Wednesday, January 04, 2006

Dear god...sensible legislation!

From Wisconsin, no less!

Though I have business issues with the open source movement, this kind of legislation is just plain common sense. Computer scientists have been screaming since the whole electronic voting debacle that you have to have a paper trail for something as important as voting, and for transparency reason the "blueprints" for the voting software need to be viewable by the public. I mean, fucking "duh."

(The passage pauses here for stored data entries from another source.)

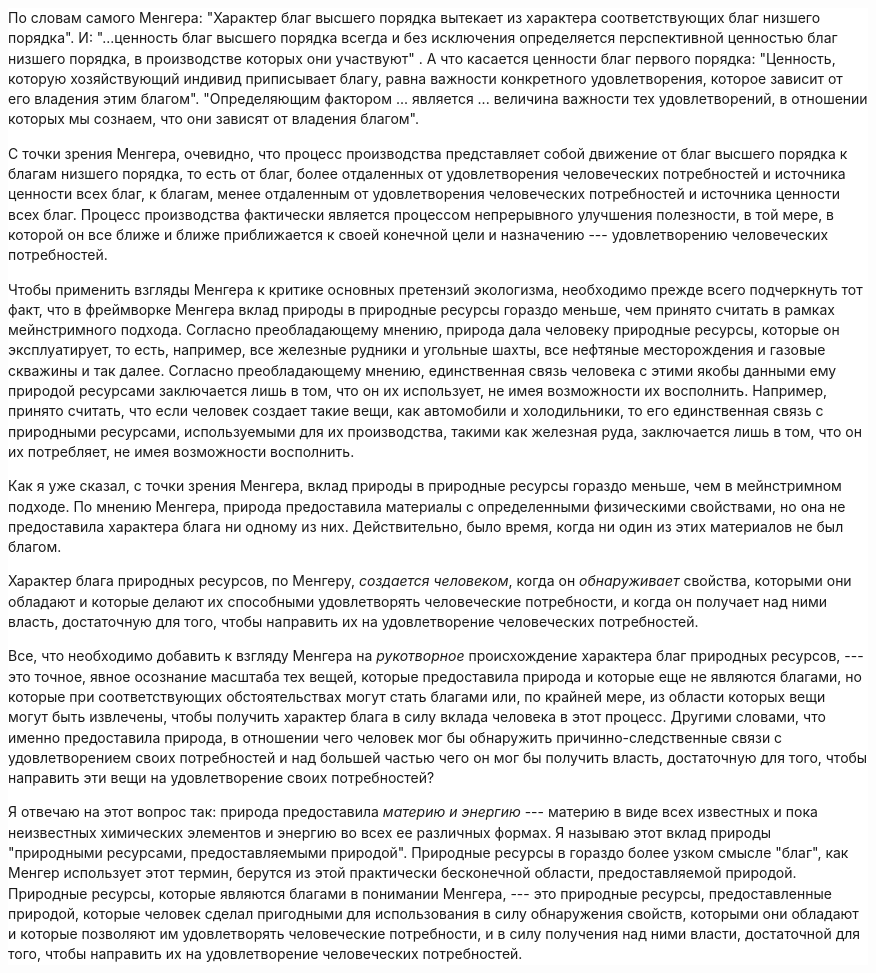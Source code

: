 По словам самого Менгера: "Характер благ высшего порядка вытекает из характера соответствующих благ низшего порядка". И: "...ценность благ высшего порядка всегда и без исключения определяется перспективной ценностью благ низшего порядка, в производстве которых они участвуют" . А что касается ценности благ первого порядка: "Ценность, которую хозяйствующий индивид приписывает благу, равна важности конкретного удовлетворения, которое зависит от его владения этим благом". "Определяющим фактором ... является ... величина важности тех удовлетворений, в отношении которых мы сознаем, что они зависят от владения благом".

С точки зрения Менгера, очевидно, что процесс производства представляет собой движение от благ высшего порядка к благам низшего порядка, то есть от благ, более отдаленных от удовлетворения человеческих потребностей и источника ценности всех благ, к благам, менее отдаленным от удовлетворения человеческих потребностей и источника ценности всех благ. Процесс производства фактически является процессом непрерывного улучшения полезности, в той мере, в которой он все ближе и ближе приближается к своей конечной цели и назначению --- удовлетворению человеческих потребностей.

Чтобы применить взгляды Менгера к критике основных претензий экологизма, необходимо прежде всего подчеркнуть тот факт, что в фреймворке Менгера вклад природы в природные ресурсы гораздо меньше, чем принято считать в рамках мейнстримного подхода. Согласно преобладающему мнению, природа дала человеку природные ресурсы, которые он эксплуатирует, то есть, например, все железные рудники и угольные шахты, все нефтяные месторождения и газовые скважины и так далее. Согласно преобладающему мнению, единственная связь человека с этими якобы данными ему природой  ресурсами заключается лишь в том, что он их использует, не имея возможности их восполнить. Например, принято считать, что если человек создает такие вещи, как автомобили и холодильники, то его единственная связь с природными ресурсами, используемыми для их производства, такими как железная руда, заключается лишь в том, что он их потребляет, не имея возможности восполнить.

Как я уже сказал, с точки зрения Менгера, вклад природы в природные ресурсы гораздо меньше, чем в мейнстримном подходе. По мнению Менгера, природа предоставила материалы с определенными физическими свойствами, но она не предоставила характера блага ни одному из них. Действительно, было время, когда ни один из этих материалов не был благом.

Характер блага природных ресурсов, по Менгеру, *создается человеком*, когда он *обнаруживает* свойства, которыми они обладают и которые делают их способными удовлетворять человеческие потребности, и когда он получает над ними власть, достаточную для того, чтобы направить их на удовлетворение человеческих потребностей.

Все, что необходимо добавить к взгляду Менгера на *рукотворное* происхождение характера благ природных ресурсов, --- это точное, явное осознание масштаба тех вещей, которые предоставила природа и которые еще не являются благами, но которые при соответствующих обстоятельствах могут стать благами или, по крайней мере, из области которых вещи могут быть извлечены, чтобы получить характер блага в силу вклада человека в этот процесс. Другими словами, что именно предоставила природа, в отношении чего человек мог бы обнаружить причинно-следственные связи с удовлетворением своих потребностей и над большей частью чего он мог бы получить власть, достаточную для того, чтобы направить эти вещи на удовлетворение своих потребностей?

Я отвечаю на этот вопрос так: природа предоставила *материю и энергию* --- материю в виде всех известных и пока неизвестных химических элементов и энергию во всех ее различных формах. Я называю этот вклад природы "природными ресурсами, предоставляемыми природой". Природные ресурсы в гораздо более узком смысле "благ", как Менгер использует этот термин, берутся из этой практически бесконечной области, предоставляемой природой. Природные ресурсы, которые являются благами в понимании Менгера, --- это природные ресурсы, предоставленные природой, которые человек сделал пригодными для использования в силу обнаружения свойств, которыми они обладают и которые позволяют им удовлетворять человеческие потребности, и в силу получения над ними власти, достаточной для того, чтобы направить их на удовлетворение человеческих потребностей.
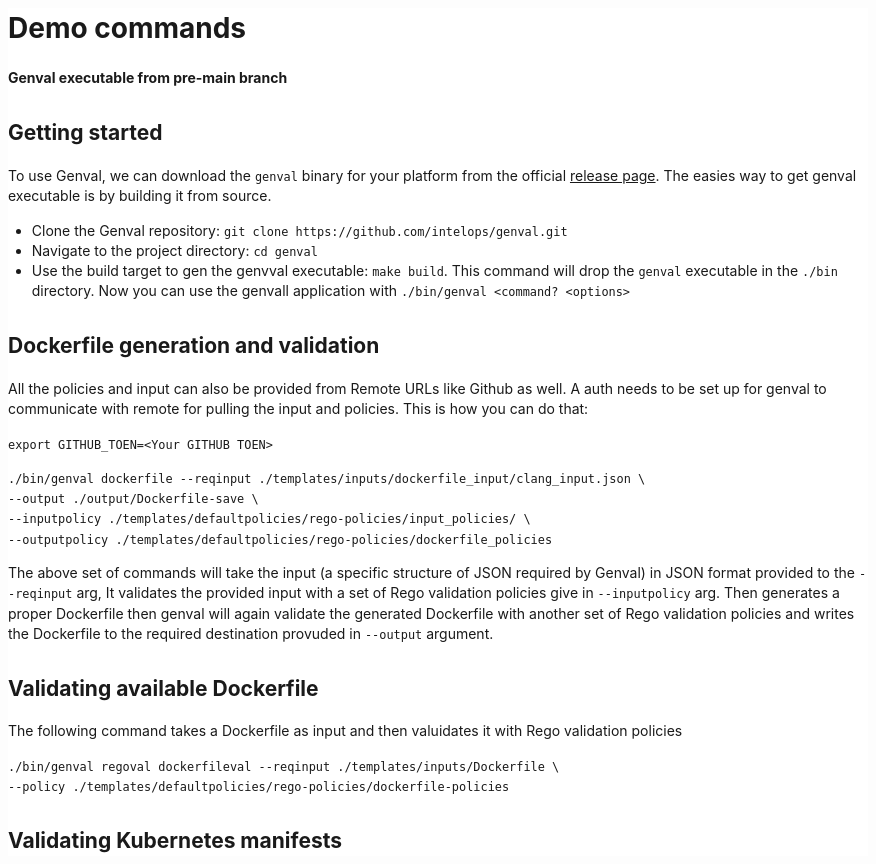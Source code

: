# Demo commands

#### Genval executable from pre-main branch

## Getting started

To use Genval, we can download the `genval` binary for your platform from the official [release
page](https://github.com/intelops/genval/releases). The easies way to get genval executable is by building it from
source.

- Clone the Genval repository: `git clone https://github.com/intelops/genval.git`
- Navigate to the project directory: `cd genval`
- Use the build target to gen the genvval executable: `make build`. This command will drop the `genval` executable in the `./bin` directory. Now you can use the genvall application with `./bin/genval <command? <options>`

## Dockerfile generation and validation

All the policies and input can also be provided from Remote URLs like Github as well.
A auth needs to be set up for genval to communicate with remote for pulling the input and policies.
This is how you can do that:

`export GITHUB_TOEN=<Your GITHUB TOEN>`

```shell
./bin/genval dockerfile --reqinput ./templates/inputs/dockerfile_input/clang_input.json \
--output ./output/Dockerfile-save \
--inputpolicy ./templates/defaultpolicies/rego-policies/input_policies/ \
--outputpolicy ./templates/defaultpolicies/rego-policies/dockerfile_policies
```

The above set of commands will take the input (a specific structure of JSON required by Genval) in JSON format provided
to the `--reqinput` arg, It validates the provided input with a set of Rego validation policies give in `--inputpolicy`
arg. Then generates a proper Dockerfile then genval will again validate the generated Dockerfile with another set of
Rego validation policies and writes the Dockerfile to the required destination provuded in `--output` argument.

## Validating available Dockerfile

The following command takes a Dockerfile as input and then valuidates it with Rego validation policies

```shell
./bin/genval regoval dockerfileval --reqinput ./templates/inputs/Dockerfile \
--policy ./templates/defaultpolicies/rego-policies/dockerfile-policies
```

## Validating Kubernetes manifests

On a related topic, I realized the other day that there's kind of an inherent tension between patents and open source. As I've said before, I think freely available source code for commercial software is generally, with a few exceptions, a good thing. It allows for external evaluation and better compatibility between programs. I part company with open source, however, when it comes to the "free software" movement because, well, it's stupid, or at the very least counter-productive. But I've rambled about that topic before.

In my ideal world, you shouldn't need to hide your code in order to protect your inventions or business model. Things like copyright should prohibit you from using a piece of commercial software willy-nilly without paying for it because, all things being equal, the law should prohibit actions you could potentially take rather than fundamentally strip your ability to take those actions in the first place. It's the difference between having speed limits and putting a speed regulator in your car that prevents you from going more the 65 mph. One is a sensible world, the other downright Orwellian (no really...it's definitionally Orwellian...read "1984").

The problem is that such a world depends on protections of intellectual property, or in other words, the degree to which allowing anyone and everyone to look at your code does not jeapordize your incentive to develop a piece of software is directly correlated with the strength of intellectual property law, i.e., patents. But we've already said that the state of patent law in this country is ridiculous. Well, fuck. I guess you can't win.

Anyway, I stand by my assertion that IP law needs to be drastically more intelligent. Copyright is actually generally okay (except for its duration, which is unjustifiably long...80 years? Really? How much protection does Mickey need?), and is a good way to prevent outright theft of code. Patents are trickier...at the very least, the bar needs to be much higher ("one-click" is something that Sling Blade "french fried potaters" guy could have thought up while watching tv...that is _not_ a significant invention), and idiotic protections of things like business practices need to go. That was a pandora's box that never should have been opened.

But, of course, we have a government that goes to the highest bidder, so until Microsoft and the other tech giants decide to really put their muscle behind reforming patent law, it ain't changing any time soon.